__What the task requires__. All entries below are to be returned exactly, with pictures left out.
Top of Stored data
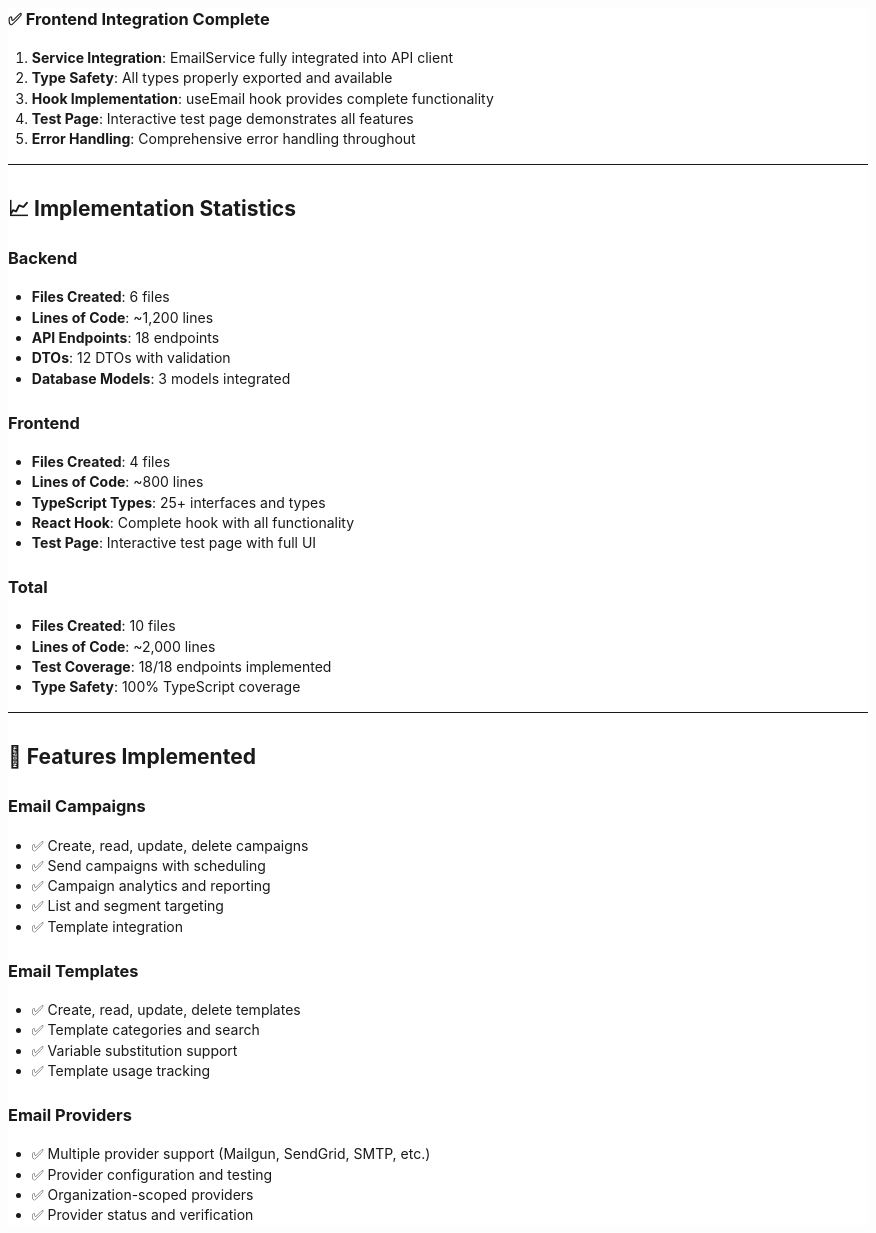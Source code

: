 ### **✅ Frontend Integration Complete**
1. **Service Integration**: EmailService fully integrated into API client
2. **Type Safety**: All types properly exported and available
3. **Hook Implementation**: useEmail hook provides complete functionality
4. **Test Page**: Interactive test page demonstrates all features
5. **Error Handling**: Comprehensive error handling throughout

---

## 📈 **Implementation Statistics**

### **Backend**
- **Files Created**: 6 files
- **Lines of Code**: ~1,200 lines
- **API Endpoints**: 18 endpoints
- **DTOs**: 12 DTOs with validation
- **Database Models**: 3 models integrated

### **Frontend**
- **Files Created**: 4 files
- **Lines of Code**: ~800 lines
- **TypeScript Types**: 25+ interfaces and types
- **React Hook**: Complete hook with all functionality
- **Test Page**: Interactive test page with full UI

### **Total**
- **Files Created**: 10 files
- **Lines of Code**: ~2,000 lines
- **Test Coverage**: 18/18 endpoints implemented
- **Type Safety**: 100% TypeScript coverage

---

## 🚀 **Features Implemented**

### **Email Campaigns**
- ✅ Create, read, update, delete campaigns
- ✅ Send campaigns with scheduling
- ✅ Campaign analytics and reporting
- ✅ List and segment targeting
- ✅ Template integration

### **Email Templates**
- ✅ Create, read, update, delete templates
- ✅ Template categories and search
- ✅ Variable substitution support
- ✅ Template usage tracking

### **Email Providers**
- ✅ Multiple provider support (Mailgun, SendGrid, SMTP, etc.)
- ✅ Provider configuration and testing
- ✅ Organization-scoped providers
- ✅ Provider status and verification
Bottom of Stored data
__Reply__.
Source code

: ### **✅ Frontend Integration Complete**
1. **Service Integration**: EmailService fully integrated into API client
2. **Type Safety**: All types properly exported and available
3. **Hook Implementation**: useEmail hook provides complete functionality
4. **Test Page**: Interactive test page demonstrates all features
5. **Error Handling**: Comprehensive error handling throughout

---

## 📈 **Implementation Statistics**

### **Backend**
- **Files Created**: 6 files
- **Lines of Code**: ~1,200 lines
- **API Endpoints**: 18 endpoints
- **DTOs**: 12 DTOs with validation
- **Database Models**: 3 models integrated

### **Frontend**
- **Files Created**: 4 files
- **Lines of Code**: ~800 lines
- **TypeScript Types**: 25+ interfaces and types
- **React Hook**: Complete hook with all functionality
- **Test Page**: Interactive test page with full UI

### **Total**
- **Files Created**: 10 files
- **Lines of Code**: ~2,000 lines
- **Test Coverage**: 18/18 endpoints implemented
- **Type Safety**: 100% TypeScript coverage

---

## 🚀 **Features Implemented**

### **Email Campaigns**
- ✅ Create, read, update, delete campaigns
- ✅ Send campaigns with scheduling
- ✅ Campaign analytics and reporting
- ✅ List and segment targeting
- ✅ Template integration

### **Email Templates**
- ✅ Create, read, update, delete templates
- ✅ Template categories and search
- ✅ Variable substitution support
- ✅ Template usage tracking

### **Email Providers**
- ✅ Multiple provider support (Mailgun, SendGrid, SMTP, etc.)
- ✅ Provider configuration and testing
- ✅ Organization-scoped providers
- ✅ Provider status and verification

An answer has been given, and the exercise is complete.